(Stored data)

——————

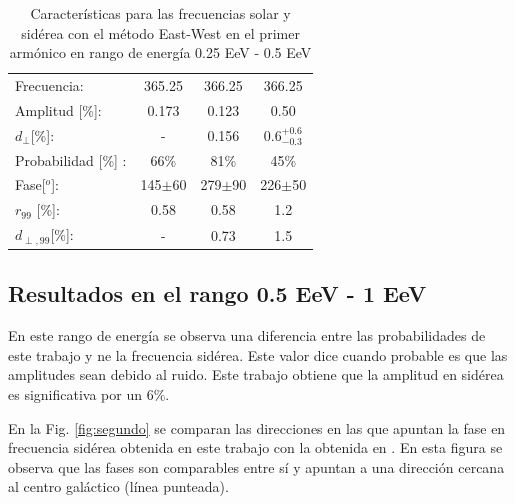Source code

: \begin{table}[H]
    \begin{small}
        \begin{center}
            \begin{tabular}[c]{l|c||c|c}
                Frecuencia:         & 365.25	  & 366.25	   & 366.25 \cite{Aab_2020}   \\
                Amplitud [\%]:      & 0.173	      & 0.123	   & 0.50      \\
                $d_\perp$[\%]:      & -	          & 0.156	   & $0.6^{+0.6}_{-0.3}$       \\
                Probabilidad [\%] : & 66\%        & 81\%	   & 45\%       \\
                Fase[$^o$]:               & 145$\pm$60         & 279$\pm$90 & 226$\pm$50   	\\
                $r_{99}$ [\%]:      & 0.58	      & 0.58       & 1.2       \\
                $d_{\perp,99}$[\%]: & -           & 0.73       & 1.5      \\
            \end{tabular}
        \end{center}
    \end{small}
    \caption{Características para las frecuencias solar y sidérea con el método East-West en el primer armónico en rango de energía 0.25 EeV - 0.5 EeV}
    \label{tab:solar}
\end{table}


\subsection*{Resultados en el rango 0.5 EeV - 1 EeV}
En este rango de energía se observa una diferencia entre las probabilidades de este trabajo y \cite{Aab_2020}  ne la frecuencia sidérea. Este valor dice cuando probable es que las amplitudes sean debido al ruido. Este trabajo obtiene que la amplitud en sidérea es significativa por un  $6\%$.  

En la Fig. \ref{fig:segundo} se comparan las direcciones en las que apuntan la fase en frecuencia sidérea obtenida en este trabajo con la obtenida en \cite{Aab_2020}. En esta figura se observa que las fases son comparables entre sí y apuntan a una dirección cercana al centro galáctico (línea punteada).


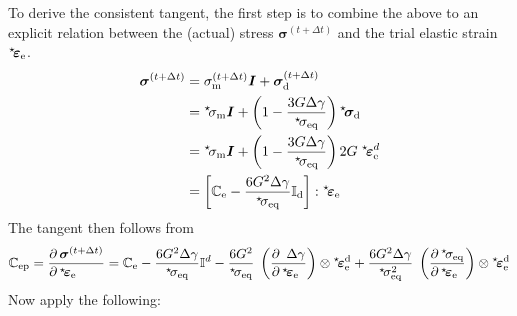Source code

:\documentclass[times,namecite]{goose-article}
\newcommand\leftstar[1]{\hspace*{-.3em}~^\star\!#1}
\begin{document}
To derive the consistent tangent, the first step is to combine the above to an explicit relation between the (actual) stress $\bm{\sigma}^{(t+\Delta t)}$ and the trial elastic strain $\leftstar{\bm{\varepsilon}}_\mathrm{e}$.
%
\begin{align}
  \bm{\sigma}^{(t+\Delta t)}
  &= \sigma_\mathrm{m}^{(t+\Delta t)} \bm{I} + \bm{\sigma}_\mathrm{d}^{(t+\Delta t)}
  \\
  &= \leftstar{\sigma}_\mathrm{m} \bm{I} +
  \left( 1 - \frac{3 G \Delta \gamma}{\leftstar{\sigma}_\mathrm{eq}} \right) \leftstar{\bm{\sigma}}_\mathrm{d}
  \\
  &= \leftstar{\sigma}_\mathrm{m} \bm{I} +
  \left( 1 - \frac{3 G \Delta \gamma}{\leftstar{\sigma}_\mathrm{eq}} \right) 2 G \; \leftstar{\bm{\varepsilon}}_\mathrm{e}^d
  \\
  \label{eq:tangent:stress-strain}
  &= \left[ \mathbb{C}_\mathrm{e} - \frac{6 G^2 \Delta \gamma}{\leftstar{\sigma}_\mathrm{eq}} \mathbb{I}_\mathrm{d} \right] : \leftstar{\bm{\varepsilon}}_\mathrm{e}
\end{align}
%
The tangent then follows from
%
\begin{equation}
\mathbb{C}_\mathrm{ep}
=
\frac{
  \partial \, \bm{\sigma}^{(t+\Delta t)} \hfill
}{
  \partial \, \leftstar{\bm{\varepsilon}}_\mathrm{e} \hfill
}
=
\mathbb{C}_\mathrm{e}
- \frac{6 G^2 \Delta \gamma}{\leftstar{\sigma}_\mathrm{eq}} \mathbb{I}^d
- \frac{6 G^2}{\leftstar{\sigma}_\mathrm{eq}} \;
\left( \frac{
  \partial \,~\Delta \gamma \hfill
}{
  \partial \,\leftstar{\bm{\varepsilon}}_\mathrm{e} \hfill
} \right) \otimes
\leftstar{\bm{\varepsilon}}_\mathrm{e}^\mathrm{d}
+ \frac{6 G^2 \Delta \gamma}{\leftstar{\sigma}_\mathrm{eq}^2} \;
\left( \frac{
  \partial \,\leftstar{\sigma}_\mathrm{eq} \hfill
}{
  \partial \,\leftstar{\bm{\varepsilon}}_\mathrm{e} \hfill
} \right) \otimes
\leftstar{\bm{\varepsilon}}_\mathrm{e}^\mathrm{d}
\end{equation}
%
Now apply the following:
%
\end{document}
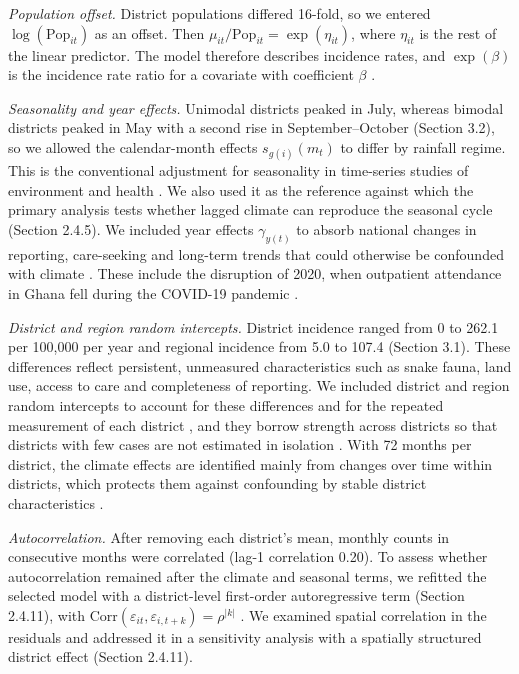 \documentclass[11pt,a4paper]{article}
\begin{document}
\emph{Population offset.} District populations differed 16-fold, so we entered \(\log(\text{Pop}_{it})\) as an offset. Then \(\mu_{it}/\text{Pop}_{it} = \exp(\eta_{it})\), where \(\eta_{it}\) is the rest of the linear predictor. The model therefore describes incidence rates, and \(\exp(\beta)\) is the incidence rate ratio for a covariate with coefficient \(\beta\) \cite{ref26}.

\emph{Seasonality and year effects.} Unimodal districts peaked in July, whereas bimodal districts peaked in May with a second rise in September--October (Section 3.2), so we allowed the calendar-month effects \(s_{g(i)}(m_t)\) to differ by rainfall regime. This is the conventional adjustment for seasonality in time-series studies of environment and health \cite{ref30}. We also used it as the reference against which the primary analysis tests whether lagged climate can reproduce the seasonal cycle (Section 2.4.5). We included year effects \(\gamma_{y(t)}\) to absorb national changes in reporting, care-seeking and long-term trends that could otherwise be confounded with climate \cite{ref30}. These include the disruption of 2020, when outpatient attendance in Ghana fell during the COVID-19 pandemic \cite{ref31}.

\emph{District and region random intercepts.} District incidence ranged from 0 to 262.1 per 100,000 per year and regional incidence from 5.0 to 107.4 (Section 3.1). These differences reflect persistent, unmeasured characteristics such as snake fauna, land use, access to care and completeness of reporting. We included district and region random intercepts to account for these differences and for the repeated measurement of each district \cite{ref32}, and they borrow strength across districts so that districts with few cases are not estimated in isolation \cite{ref33}. With 72 months per district, the climate effects are identified mainly from changes over time within districts, which protects them against confounding by stable district characteristics \cite{ref34}.

\emph{Autocorrelation.} After removing each district's mean, monthly counts in consecutive months were correlated (lag-1 correlation 0.20). To assess whether autocorrelation remained after the climate and seasonal terms, we refitted the selected model with a district-level first-order autoregressive term (Section 2.4.11), with \(\mathrm{Corr}(\varepsilon_{it}, \varepsilon_{i,t+k}) = \rho^{|k|}\) \cite{ref35}. We examined spatial correlation in the residuals and addressed it in a sensitivity analysis with a spatially structured district effect (Section 2.4.11).
\end{document}
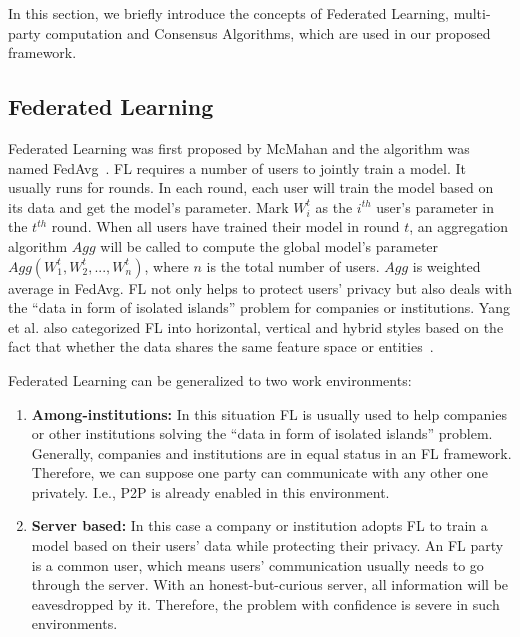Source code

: In this section, we briefly introduce the concepts of Federated Learning, multi-party computation and Consensus Algorithms, which are used in our proposed framework.

\subsection{Federated Learning}
Federated Learning was first proposed by McMahan and the algorithm was named FedAvg~\cite{mcmahan2016communicationefficient}. FL requires a number of users to jointly train a model. It usually runs for rounds. In each round, each user will train the model based on its data and get the model's parameter. Mark $W_i^t$ as the $i^{th}$ user's parameter in the $t^{th}$ round. When all users have trained their model in round $t$, an aggregation algorithm $Agg$ will be called to compute the global model's parameter $Agg(W_1^t, W_2^t, ..., W_n^t)$, where $n$ is the total number of users. $Agg$ is weighted average in FedAvg. FL not only helps to protect users' privacy but also deals with the ``data in form of isolated islands'' problem for companies or institutions. Yang et al. also categorized FL into horizontal, vertical and hybrid styles based on the fact that whether the data shares the same feature space or entities~\cite{yang2019federated}. 

Federated Learning can be generalized to two work environments:

\begin{enumerate}

    \item \textbf{Among-institutions:} In this situation FL is usually used to help companies or other institutions solving the ``data in form of isolated islands'' problem. Generally, companies and institutions are in equal status in an FL framework. Therefore, we can suppose one party can communicate with any other one privately. I.e., P2P is already enabled in this environment.

    \item \textbf{Server based:} In this case a company or institution adopts FL to train a model based on their users' data while protecting their privacy. An FL party is a common user, which means users' communication usually needs to go through the server. With an honest-but-curious server, all information will be eavesdropped by it. Therefore, the problem with confidence is severe in such environments.

\end{enumerate}

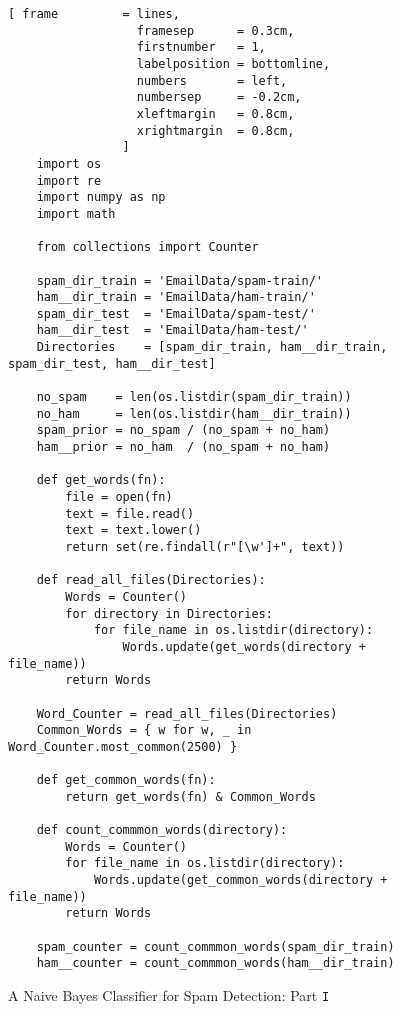 \begin{figure}[!ht]
\centering
\begin{Verbatim}[ frame         = lines, 
                  framesep      = 0.3cm, 
                  firstnumber   = 1,
                  labelposition = bottomline,
                  numbers       = left,
                  numbersep     = -0.2cm,
                  xleftmargin   = 0.8cm,
                  xrightmargin  = 0.8cm,
                ]
    import os
    import re
    import numpy as np
    import math

    from collections import Counter

    spam_dir_train = 'EmailData/spam-train/'
    ham__dir_train = 'EmailData/ham-train/'
    spam_dir_test  = 'EmailData/spam-test/'
    ham__dir_test  = 'EmailData/ham-test/'
    Directories    = [spam_dir_train, ham__dir_train, spam_dir_test, ham__dir_test]
    
    no_spam    = len(os.listdir(spam_dir_train))
    no_ham     = len(os.listdir(ham__dir_train))
    spam_prior = no_spam / (no_spam + no_ham)
    ham__prior = no_ham  / (no_spam + no_ham)

    def get_words(fn):
        file = open(fn)
        text = file.read()
        text = text.lower()
        return set(re.findall(r"[\w']+", text))

    def read_all_files(Directories):
        Words = Counter()
        for directory in Directories:
            for file_name in os.listdir(directory):
                Words.update(get_words(directory + file_name))
        return Words
    
    Word_Counter = read_all_files(Directories)
    Common_Words = { w for w, _ in Word_Counter.most_common(2500) }

    def get_common_words(fn):
        return get_words(fn) & Common_Words

    def count_commmon_words(directory):
        Words = Counter()
        for file_name in os.listdir(directory):
            Words.update(get_common_words(directory + file_name))
        return Words

    spam_counter = count_commmon_words(spam_dir_train)
    ham__counter = count_commmon_words(ham__dir_train)
\end{Verbatim}
\vspace*{-0.3cm}
\caption{A Naive Bayes Classifier for Spam Detection: Part \texttt{I}}
\label{fig:Spam-Detection.ipynb-1}
\end{figure}

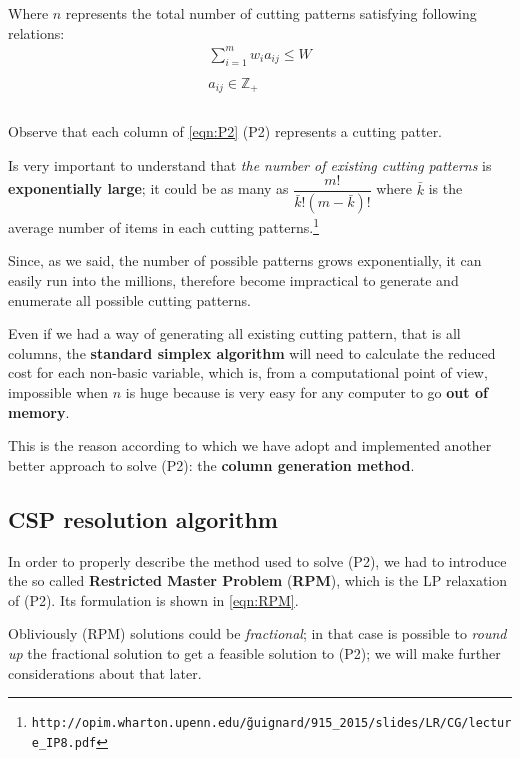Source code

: \documentclass[10pt,a4paper]{article}
\begin{document}
Where $n$ represents the total number of cutting patterns satisfying following relations:
\begin{equation}
\begin{array} {c} 
\displaystyle\sum_{i=1}^m w_i a_{ij} \leq W \\\\ a_{ij} \in \mathbb{Z}_{+}\\\\
\end{array}
\end{equation}

Observe that each column of \ref{eqn:P2} (P2) represents a cutting patter. 

Is very important to understand that \textit{the number of existing cutting patterns} is \textbf{exponentially large}; it could be as many as $\dfrac{m!}{\bar{k}!(m-\bar{k})!}$ where $\bar{k}$ is the average number of items in each cutting patterns.\footnote{\texttt{http://opim.wharton.upenn.edu/\~guignard/915\_2015/slides/LR/CG/lecture\_IP8.pdf}}

Since, as we said, the number of possible patterns grows exponentially, it can easily run into the millions, therefore become impractical to generate and enumerate all possible cutting patterns. 

Even if we had a way of generating all existing cutting pattern, that is all columns, the \textbf{standard simplex algorithm} will need to calculate the reduced cost for each non-basic variable, which is, from a computational point of view, impossible when $n$ is huge because is very easy for any computer to go \textbf{out of memory}.

This is the reason according to which we have adopt and implemented another better approach to solve (P2): the \textbf{column generation method}.

\newpage
\subsection{CSP resolution algorithm}\label{cspresolalg}

In order to properly describe the method used to solve (P2), we had to introduce the so called \textbf{Restricted Master Problem} (\textbf{RPM}), which is the LP relaxation of (P2). Its formulation is shown in \ref{eqn:RPM}.

Obliviously (RPM) solutions could be \textit{fractional}; in that case is possible to \textit{round up} the fractional solution to get a feasible solution to (P2); we will make further considerations about that later. 
\end{document}
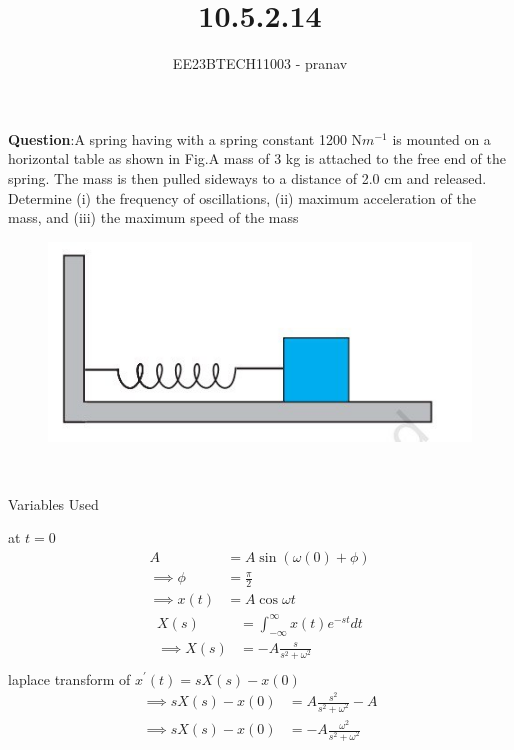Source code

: \documentclass[journal,12pt,twocolumn]{IEEEtran}
\theoremstyle{remark}
\begin{document}

\vspace{3cm}

\title{10.5.2.14}
\author{EE23BTECH11003 - pranav}
\maketitle
\newpage

\bigskip
\renewcommand{\thefigure}{\arabic{figure}}
\renewcommand{\thetable}{\arabic{table}}

\textbf{Question}:A spring having with a spring constant 1200 N$m^{-1}$ is mounted on a horizontal
table as shown in Fig.A mass of 3 kg is attached to the free end of the
spring. The mass is then pulled sideways to a distance of 2.0 cm and released.\\
Determine (i) the frequency of oscillations, (ii) maximum acceleration of the mass,
and (iii) the maximum speed of the mass
\begin{figure}[h!]
    \centering
    \includegraphics[width=0.5\linewidth]{figs/figure.jpg}
    \caption{ }
    
\end{figure}\\
\solution
\begin{table}[h!]
    \centering
    
    \caption{Variables Used}
\end{table}
at $t=0$
\begin{align}
A&=A\sin{(\omega(0)+\phi)}\\
\implies \phi&=\frac{\pi}{2}\\
\implies x(t)&=A\cos{\omega t} 
\end{align}
\begin{align}
X(s)&=\int_{-\infty}^{\infty} x(t)e^{-st}dt \\
\implies X(s)&=-A\frac{s}{s^2+\omega^2}\\
\end{align}
laplace transform of $x^{'}(t)=sX(s)-x(0)$
\begin{align}
 \implies sX(s)-x(0)&=A\frac{s^2}{s^2+\omega^2}-A\\
 \implies sX(s)-x(0)&=-A\frac{\omega^2}{s^2+\omega^2}\\
\end{align}
\end{document}

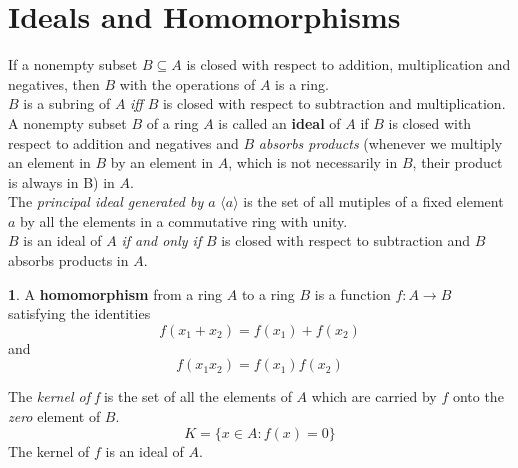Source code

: \documentclass[a4paper,12pt]{article}
\theoremstyle{definition}
\newtheorem{definition}{}[section]
\theoremstyle{axiom}
\theoremstyle{theorem}
\theoremstyle{lemma}
\begin{document}
\section{Ideals and Homomorphisms}
If a nonempty subset $B \subseteq A$ is closed with respect to addition, multiplication and negatives, then $B$ with the operations of $A$ is a ring.
\\
$B$ is a subring of $A$ \textit{iff} $B$ is closed with respect to subtraction and multiplication.
\\
A nonempty subset $B$ of a ring $A$ is called an \textbf{ideal} of $A$ if $B$ is closed with respect to addition and negatives and $B$ \textit{absorbs products} (whenever we multiply an element in $B$ by an element in $A$, which is not necessarily in $B$, their product is always in B) in $A$.
\\
The \textit{principal ideal generated by $a$} $\langle a \rangle$ is the set of all mutiples of a fixed element $a$ by all the elements in a commutative ring with unity.
\\
$B$ is an ideal of $A$ \textit{if and only if} $B$ is closed with respect to subtraction and $B$ absorbs products in $A$.
\begin{definition}{}
    A \textbf{homomorphism} from a ring $A$ to a ring $B$ is a function $f: A \to B$ satisfying the identities 
        \begin{equation*}
            f(x_1+x_2)=f(x_1)+f(x_2)
        \end{equation*}
        and
        \begin{equation*}
            f(x_1x_2)=f(x_1)f(x_2)
        \end{equation*}
\end{definition}
The \textit{kernel of f} is the set of all the elements of $A$ which are carried by $f$ onto the \textit{zero} element of $B$.
\begin{equation*}
    K = \{x\in A: f(x)=0\}
\end{equation*}
The kernel of $f$ is an ideal of $A$.
\end{document}
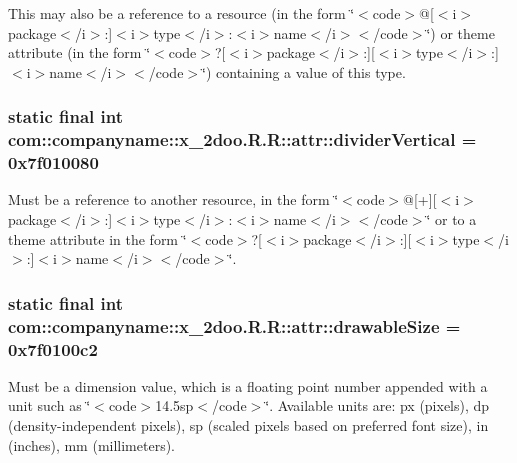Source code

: This may also be a reference to a resource (in the form \char`\"{}$<$code$>$@\mbox{[}$<$i$>$package$<$/i$>$:\mbox{]}$<$i$>$type$<$/i$>$:$<$i$>$name$<$/i$>$$<$/code$>$\char`\"{}) or theme attribute (in the form \char`\"{}$<$code$>$?\mbox{[}$<$i$>$package$<$/i$>$:\mbox{]}\mbox{[}$<$i$>$type$<$/i$>$:\mbox{]}$<$i$>$name$<$/i$>$$<$/code$>$\char`\"{}) containing a value of this type. \hypertarget{classcom_1_1companyname_1_1x__2doo_1_1_r_1_1attr_06c17383ffb44b4e812f6d4f186c37af}{
\subsubsection[{dividerVertical}]{\setlength{\rightskip}{0pt plus 5cm}static final int com::companyname::x\_\-2doo.R.R::attr::dividerVertical = 0x7f010080}}
\label{classcom_1_1companyname_1_1x__2doo_1_1_r_1_1attr_06c17383ffb44b4e812f6d4f186c37af}


Must be a reference to another resource, in the form \char`\"{}$<$code$>$@\mbox{[}+\mbox{]}\mbox{[}$<$i$>$package$<$/i$>$:\mbox{]}$<$i$>$type$<$/i$>$:$<$i$>$name$<$/i$>$$<$/code$>$\char`\"{} or to a theme attribute in the form \char`\"{}$<$code$>$?\mbox{[}$<$i$>$package$<$/i$>$:\mbox{]}\mbox{[}$<$i$>$type$<$/i$>$:\mbox{]}$<$i$>$name$<$/i$>$$<$/code$>$\char`\"{}. \hypertarget{classcom_1_1companyname_1_1x__2doo_1_1_r_1_1attr_fea0fa003a6eac23288f7e98c0d2f6ee}{
\subsubsection[{drawableSize}]{\setlength{\rightskip}{0pt plus 5cm}static final int com::companyname::x\_\-2doo.R.R::attr::drawableSize = 0x7f0100c2}}
\label{classcom_1_1companyname_1_1x__2doo_1_1_r_1_1attr_fea0fa003a6eac23288f7e98c0d2f6ee}


Must be a dimension value, which is a floating point number appended with a unit such as \char`\"{}$<$code$>$14.5sp$<$/code$>$\char`\"{}. Available units are: px (pixels), dp (density-independent pixels), sp (scaled pixels based on preferred font size), in (inches), mm (millimeters). 


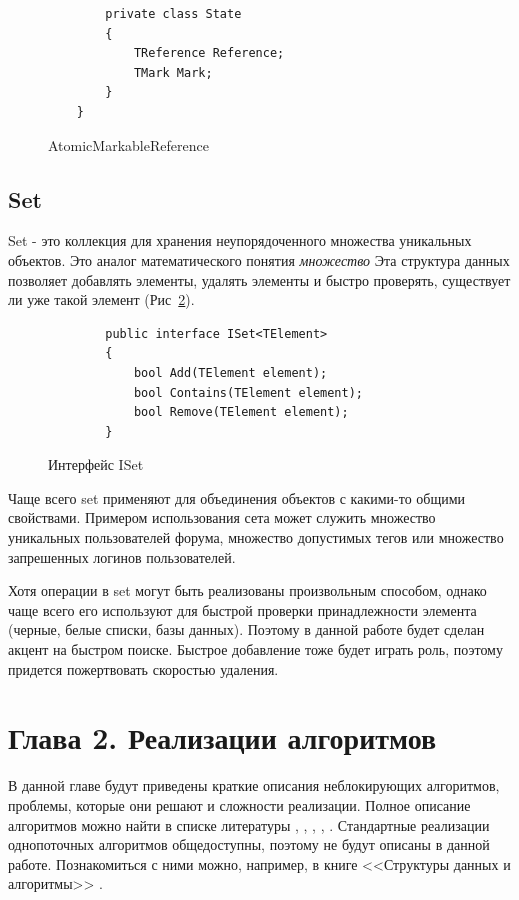 \documentclass[12pt]{article}
\begin{document}
{\begin{figure}[h]
\begin{lstlisting}
		private class State
		{
			TReference Reference;
			TMark Mark;
		}
	}
					\end{lstlisting}
					\caption{AtomicMarkableReference}
					\label{pic:AMR}
				\end{figure}	
			\subsection{Set}
				\par Set - это коллекция для хранения неупорядоченного множества уникальных объектов. Это аналог математического понятия \textit{множество} Эта структура данных позволяет добавлять элементы, удалять элементы и быстро проверять, существует ли уже такой элемент (Рис~\ref{pic:Set}). 
				\begin{figure}[h]
					\begin{lstlisting}
		public interface ISet<TElement>
		{
			bool Add(TElement element);
			bool Contains(TElement element);
			bool Remove(TElement element);
		}
					\end{lstlisting}
					\caption{Интерфейс ISet}
					\label{pic:Set}
				\end{figure}
				\par Чаще всего set применяют для объединения объектов с какими-то общими свойствами. Примером использования сета может служить множество уникальных пользователей форума, множество допустимых тегов или множество запрешенных логинов пользователей.  
				\par Хотя операции в set могут быть реализованы произвольным способом, однако чаще всего его используют для быстрой проверки принадлежности элемента (черные, белые списки, базы данных). Поэтому в данной работе будет сделан акцент на быстром поиске. Быстрое добавление тоже будет играть роль, поэтому придется пожертвовать скоростью удаления.
		\newpage
		
		\section{Глава 2. Реализации алгоритмов}
			\par В данной главе будут приведены краткие описания неблокирующих алгоритмов, проблемы, которые они решают и сложности реализации. Полное описание алгоритмов можно найти в списке литературы \cite{LinkedList}, \cite{ListSkipList}, \cite{ListAndSkipList}, \cite{HashTable}, \cite{artOfMultiprocessor}. Стандартные реализации однопоточных алгоритмов общедоступны, поэтому не будут описаны в данной работе. Познакомиться с ними можно, например, в книге <<Структуры данных и алгоритмы>> \cite{dataStructures}.
}
\end{document}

——————

• **Task description**
For each line above that carries the word "represents", copy it out.

• **Reply to the task**
Where $n$ represents the total number of cutting patterns satisfying following relations:
Observe that each column of \ref{eqn:P2} (P2) represents a cutting patter. 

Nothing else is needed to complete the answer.